## What is needed
Please reproduce every entry, keeping each one exact.

[Source texts of formatted documents]
■ ■ ■
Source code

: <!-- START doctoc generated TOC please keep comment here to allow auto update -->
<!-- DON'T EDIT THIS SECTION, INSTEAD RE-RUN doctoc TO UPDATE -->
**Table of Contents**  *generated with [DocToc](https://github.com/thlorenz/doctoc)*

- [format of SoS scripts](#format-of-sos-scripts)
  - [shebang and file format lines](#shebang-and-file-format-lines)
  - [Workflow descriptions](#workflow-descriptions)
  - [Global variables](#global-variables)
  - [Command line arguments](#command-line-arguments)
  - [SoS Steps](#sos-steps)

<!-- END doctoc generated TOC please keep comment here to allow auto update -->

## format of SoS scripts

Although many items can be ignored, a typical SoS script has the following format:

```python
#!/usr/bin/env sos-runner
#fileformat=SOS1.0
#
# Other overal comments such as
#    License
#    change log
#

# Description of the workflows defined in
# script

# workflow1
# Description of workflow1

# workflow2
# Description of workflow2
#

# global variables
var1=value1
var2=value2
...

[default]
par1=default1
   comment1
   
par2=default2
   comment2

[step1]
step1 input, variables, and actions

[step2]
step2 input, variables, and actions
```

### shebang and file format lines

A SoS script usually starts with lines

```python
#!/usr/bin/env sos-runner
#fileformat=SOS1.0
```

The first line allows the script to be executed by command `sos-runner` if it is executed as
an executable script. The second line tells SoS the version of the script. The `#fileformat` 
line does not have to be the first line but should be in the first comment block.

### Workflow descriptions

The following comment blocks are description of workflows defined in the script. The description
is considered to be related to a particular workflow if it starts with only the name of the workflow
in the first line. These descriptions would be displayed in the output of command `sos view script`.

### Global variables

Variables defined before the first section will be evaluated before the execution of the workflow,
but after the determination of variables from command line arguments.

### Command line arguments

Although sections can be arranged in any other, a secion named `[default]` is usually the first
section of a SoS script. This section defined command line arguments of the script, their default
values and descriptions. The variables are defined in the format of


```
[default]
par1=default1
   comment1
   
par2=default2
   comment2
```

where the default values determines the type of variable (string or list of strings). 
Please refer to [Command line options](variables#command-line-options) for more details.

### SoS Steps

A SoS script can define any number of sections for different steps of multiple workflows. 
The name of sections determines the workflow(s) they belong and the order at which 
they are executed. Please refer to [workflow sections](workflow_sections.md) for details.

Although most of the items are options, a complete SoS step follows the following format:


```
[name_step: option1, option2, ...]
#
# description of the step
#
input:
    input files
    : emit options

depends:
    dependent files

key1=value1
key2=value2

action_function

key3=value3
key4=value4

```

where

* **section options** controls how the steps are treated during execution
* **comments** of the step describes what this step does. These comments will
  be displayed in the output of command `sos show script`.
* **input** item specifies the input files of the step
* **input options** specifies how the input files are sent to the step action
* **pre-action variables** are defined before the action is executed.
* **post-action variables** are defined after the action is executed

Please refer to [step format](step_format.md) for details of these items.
■ ■ ■
## Written reply
Source code

: <!-- START doctoc generated TOC please keep comment here to allow auto update -->
<!-- DON'T EDIT THIS SECTION, INSTEAD RE-RUN doctoc TO UPDATE -->
**Table of Contents**  *generated with [DocToc](https://github.com/thlorenz/doctoc)*

- [format of SoS scripts](#format-of-sos-scripts)
  - [shebang and file format lines](#shebang-and-file-format-lines)
  - [Workflow descriptions](#workflow-descriptions)
  - [Global variables](#global-variables)
  - [Command line arguments](#command-line-arguments)
  - [SoS Steps](#sos-steps)

<!-- END doctoc generated TOC please keep comment here to allow auto update -->

## format of SoS scripts

Although many items can be ignored, a typical SoS script has the following format:

```python
#!/usr/bin/env sos-runner
#fileformat=SOS1.0
#
# Other overal comments such as
#    License
#    change log
#

# Description of the workflows defined in
# script

# workflow1
# Description of workflow1

# workflow2
# Description of workflow2
#

# global variables
var1=value1
var2=value2
...

[default]
par1=default1
   comment1
   
par2=default2
   comment2

[step1]
step1 input, variables, and actions

[step2]
step2 input, variables, and actions
```

### shebang and file format lines

A SoS script usually starts with lines

```python
#!/usr/bin/env sos-runner
#fileformat=SOS1.0
```

The first line allows the script to be executed by command `sos-runner` if it is executed as
an executable script. The second line tells SoS the version of the script. The `#fileformat` 
line does not have to be the first line but should be in the first comment block.

### Workflow descriptions

The following comment blocks are description of workflows defined in the script. The description
is considered to be related to a particular workflow if it starts with only the name of the workflow
in the first line. These descriptions would be displayed in the output of command `sos view script`.

### Global variables

Variables defined before the first section will be evaluated before the execution of the workflow,
but after the determination of variables from command line arguments.

### Command line arguments

Although sections can be arranged in any other, a secion named `[default]` is usually the first
section of a SoS script. This section defined command line arguments of the script, their default
values and descriptions. The variables are defined in the format of


```
[default]
par1=default1
   comment1
   
par2=default2
   comment2
```

where the default values determines the type of variable (string or list of strings). 
Please refer to [Command line options](variables#command-line-options) for more details.

### SoS Steps

A SoS script can define any number of sections for different steps of multiple workflows. 
The name of sections determines the workflow(s) they belong and the order at which 
they are executed. Please refer to [workflow sections](workflow_sections.md) for details.

Although most of the items are options, a complete SoS step follows the following format:


```
[name_step: option1, option2, ...]
#
# description of the step
#
input:
    input files
    : emit options

depends:
    dependent files

key1=value1
key2=value2

action_function

key3=value3
key4=value4

```

where

* **section options** controls how the steps are treated during execution
* **comments** of the step describes what this step does. These comments will
  be displayed in the output of command `sos show script`.
* **input** item specifies the input files of the step
* **input options** specifies how the input files are sent to the step action
* **pre-action variables** are defined before the action is executed.
* **post-action variables** are defined after the action is executed

Please refer to [step format](step_format.md) for details of these items.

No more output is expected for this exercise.